The first ever organic Islay single malt whisky has been released to coincide with the opening of a new island barley facility for farmers and Bruichladdich distillery.
Bruichladdich has released the world’s first organic Islay single malt whisky on the day the Hebridean island’s first grain facility opened – in time for this year’s barley harvest.
This is the ultimate “single”, single malt (single farm, harvest, variety and vintage) distilled from Chalice barley grown by William Rose at Culblair in summer of 2003.
This first organic bottling represents the direction Bruichladdich has been going since it was reopened in 2001. Unparalleled Scottish provenance, quality, variety and traceability.
Duncan McGillivray, manager of the privately-owned distillery, said: “it’s the way is used to be – ultimate authenticity – real people, real places, real character. That’s what we’re about”

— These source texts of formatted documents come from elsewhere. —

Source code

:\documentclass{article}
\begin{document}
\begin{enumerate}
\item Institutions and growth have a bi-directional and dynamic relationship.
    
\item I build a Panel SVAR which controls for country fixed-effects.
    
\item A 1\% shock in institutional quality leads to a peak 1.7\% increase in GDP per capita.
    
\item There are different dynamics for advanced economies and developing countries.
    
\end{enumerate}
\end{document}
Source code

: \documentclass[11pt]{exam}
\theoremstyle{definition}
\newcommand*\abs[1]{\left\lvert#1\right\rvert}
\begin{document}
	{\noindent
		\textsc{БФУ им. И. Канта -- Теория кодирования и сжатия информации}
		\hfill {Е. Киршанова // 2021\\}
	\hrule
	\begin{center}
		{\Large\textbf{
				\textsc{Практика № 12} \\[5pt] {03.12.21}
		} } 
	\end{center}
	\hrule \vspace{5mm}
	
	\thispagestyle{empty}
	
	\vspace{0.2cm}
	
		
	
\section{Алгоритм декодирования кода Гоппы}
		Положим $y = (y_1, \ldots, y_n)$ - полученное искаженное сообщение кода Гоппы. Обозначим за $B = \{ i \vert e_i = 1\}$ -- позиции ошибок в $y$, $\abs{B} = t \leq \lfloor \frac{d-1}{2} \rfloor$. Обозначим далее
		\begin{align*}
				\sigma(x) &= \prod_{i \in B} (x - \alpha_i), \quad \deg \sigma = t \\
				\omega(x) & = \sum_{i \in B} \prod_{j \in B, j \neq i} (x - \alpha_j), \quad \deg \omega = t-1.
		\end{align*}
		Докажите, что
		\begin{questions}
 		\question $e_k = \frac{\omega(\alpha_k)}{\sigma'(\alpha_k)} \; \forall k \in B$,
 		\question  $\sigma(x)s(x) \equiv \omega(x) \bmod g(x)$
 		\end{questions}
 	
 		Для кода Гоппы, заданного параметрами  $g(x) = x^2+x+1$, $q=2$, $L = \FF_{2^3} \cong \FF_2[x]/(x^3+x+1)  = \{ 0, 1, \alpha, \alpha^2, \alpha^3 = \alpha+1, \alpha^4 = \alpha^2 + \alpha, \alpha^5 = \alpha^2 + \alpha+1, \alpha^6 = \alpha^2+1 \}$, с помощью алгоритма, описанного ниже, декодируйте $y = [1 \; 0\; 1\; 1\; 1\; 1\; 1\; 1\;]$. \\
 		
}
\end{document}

All Bruichladdich whisky is naturally bottled at the distillery in the island’s only bottling hall at 46% alc/vol with Islay spring water – chill-filtration and colouring-free.
The Octofad facility (weighbridge, unloading area, drying house and storage) means each of the 15 Islay farm’s harvests can be kept separate until ready for malting later in the year.
“Being able to dry our barley “off the field” makes harvesting logistics less frantic, less risky and more efficient. With the current poor weather it is not a moment too soon”
“Environmentally too, by trucking one load of ‘green’ barley to the maltings at Bairds, and returning with one load of ‘malted’ barley means less of a footprint.”
“We’re very proud; it’s the culmination of a great team effort. People thought we were mad, perhaps we are, but the taste makes it all worth while; the proof is in the pudding.”